They got everything they could have expected from Derrick Rose in the playoff opener.
They got everything they could have expected from Derrick Rose in the playoff opener, precisely what he has given them all season, and that has to be comforting for the Knicks. The problem is, they might need even more.
On a night when Julius Randle was bad, Reggie Bullock was worse and RJ Barrett was ordinary, Rose was the second-best player on the court for the Knicks in their 107-105 Game 1 loss to the Hawks on Sunday. Alec Burks came off the bench to pump in 27 points and, without him, there would not have been a need for Trae Young heroics in the closing moments. Rose was right there, as well and as usual, with an ultra-solid 17 points. He had trouble staying in front of Young — who doesn’t? — but he was a calming presence and a heavy contributor on a team filled with players lacking in postseason résumés.
“I’ve been around him a long time, so he has a lot of playoff experience,” Knicks coach Tom Thibodeau said Tuesday after practice. “He has a lot of overall experience, he’s been through a lot of different situations. He’s overcome a lot of adversity. So I think along with that comes great wisdom. I think the players appreciate his leadership. He’s team first, and he’s willing to sacrifice and always puts the team first. He’s great for his teammates. He plays for his teammates.”
Rose averaged 26.8 minutes per game in the regular season, but Thibodeau rode the 32-year-old as long as he could, inserting him into the game just 4:15 into the first quarter, replacing struggling starting point guard Elfrid Payton — possibly as soon as Wednesday night an erstwhile starting point guard. Rose barely took a seat after that, staying on the floor for 38 minutes. He made 8 of 16 shots and had five assists but also committed five turnovers, with the heavy workload perhaps taking a toll.
Still, Rose did score on a floater with 9.8 seconds remaining that pulled the Knicks even at 105 to nearly bring the Garden house down. Young then silenced the crowd.
“The first thing I saw in Game 1 is he’s being his normal self,” said Taj Gibson, a teammate of Rose with the Bulls and Timberwolves before teaming up again with the Knicks. “He plays strong, being a strong leader, being a point guard, being vocal. He’s been playing well. Our young guys are coming in playing extremely well, too. We had some good energy. I think Derrick is going to be special coming down the stretch.”

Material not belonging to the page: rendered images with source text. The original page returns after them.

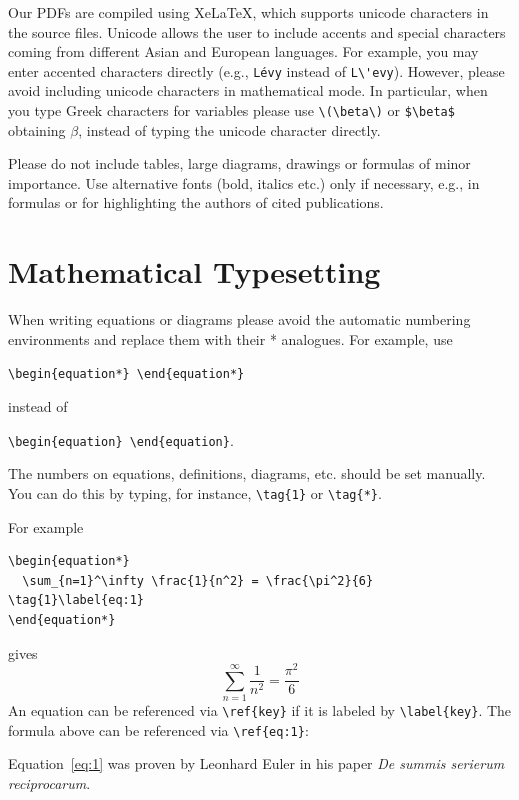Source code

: \documentclass{zbMATH}
\begin{document}
Our PDFs are compiled using XeLaTeX, which supports unicode characters in the source files.
Unicode allows the user to include accents and special characters coming from different Asian and European languages. For example, you may enter accented characters directly (e.g., \verb|Lévy| instead of \verb|L\'evy|). 
However, please avoid including unicode characters in mathematical mode. 
In particular, when you type Greek characters for variables please use \verb|\(\beta\)| or \verb|$\beta$| obtaining \(\beta\), instead of typing the unicode character directly.

Please do not include tables, large diagrams, drawings or formulas of minor importance. Use alternative fonts (bold, italics etc.) only if necessary, e.g., in formulas or for highlighting the authors of cited publications.

\section*{Mathematical Typesetting}

When writing equations or diagrams please avoid the automatic numbering environments and replace them with their * analogues. For example, use 

\verb|\begin{equation*} \end{equation*}|

instead of 

\verb|\begin{equation} \end{equation}|. 

The numbers on equations, definitions, diagrams, etc. should be set manually. You can do this by typing, for instance, \verb|\tag{1}| or \verb|\tag{*}|.

For example
\begin{verbatim}
\begin{equation*}
  \sum_{n=1}^\infty \frac{1}{n^2} = \frac{\pi^2}{6} \tag{1}\label{eq:1}
\end{equation*}
\end{verbatim}
gives
\begin{equation*}
    \sum_{n=1}^\infty \frac{1}{n^2}=\frac{\pi^2}{6} \tag{1}\label{eq:1}
\end{equation*}
An equation can be referenced via \verb|\ref{key}| if it is labeled by \verb|\label{key}|. The formula above can be referenced via \verb|\ref{eq:1}|:

Equation~\ref{eq:1} was proven by Leonhard Euler in his paper \textit{De summis serierum reciprocarum}.
\end{document}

Rose in a comeback season finished third in the voting for the NBA Sixth Man of the Year award. Jordan Clarkson of the Jazz received 65 (out of 100) first-place votes and teammate Joe Ingles was second with 34 votes. Rose received the other first-place vote.
“He’s basically the guard that is finishing for them,” Hawks interim coach Nate McMillan said. “He’s coming off the bench but he plays a big part in that second unit and how they attack you.”

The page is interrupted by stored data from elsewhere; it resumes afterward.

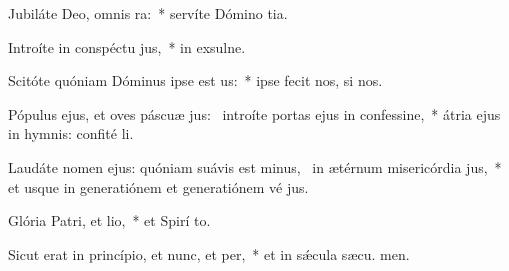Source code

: \item Jubiláte Deo, omnis ra:~* servíte Dómino  tia.
\item Introíte in conspéctu jus,~* in exsulne.
\item Scitóte quóniam Dóminus ipse est us:~* ipse fecit nos,   si nos.
\item Pópulus ejus, et oves páscuæ jus:~\pscross{} introíte portas ejus in confessine,~* átria ejus in hymnis: confité li.
\item Laudáte nomen ejus: quóniam suávis est minus,~\pscross{} in ætérnum misericórdia jus,~* et usque in generatiónem et generatiónem vé jus.
\item Glória Patri, et lio,~* et Spirí to.
\item Sicut erat in princípio, et nunc, et per,~* et in sǽcula sæcu. men.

It remains to be seen how much more Thibodeau can ask from Rose. It might depend on how the kids respond.
The 20-year-old Barrett, playing in his first playoff game, when asked if there was some overexcitement from the younger Knicks early in the game, admitted, “Maybe a little bit.’’
“Definitely I think we’re settled in now and we’ll be fine,” Barrett said.
The Knicks cannot afford to get swept in their first two home games in this best-of-seven series. Rose has done plenty to get them this far, but more might be required.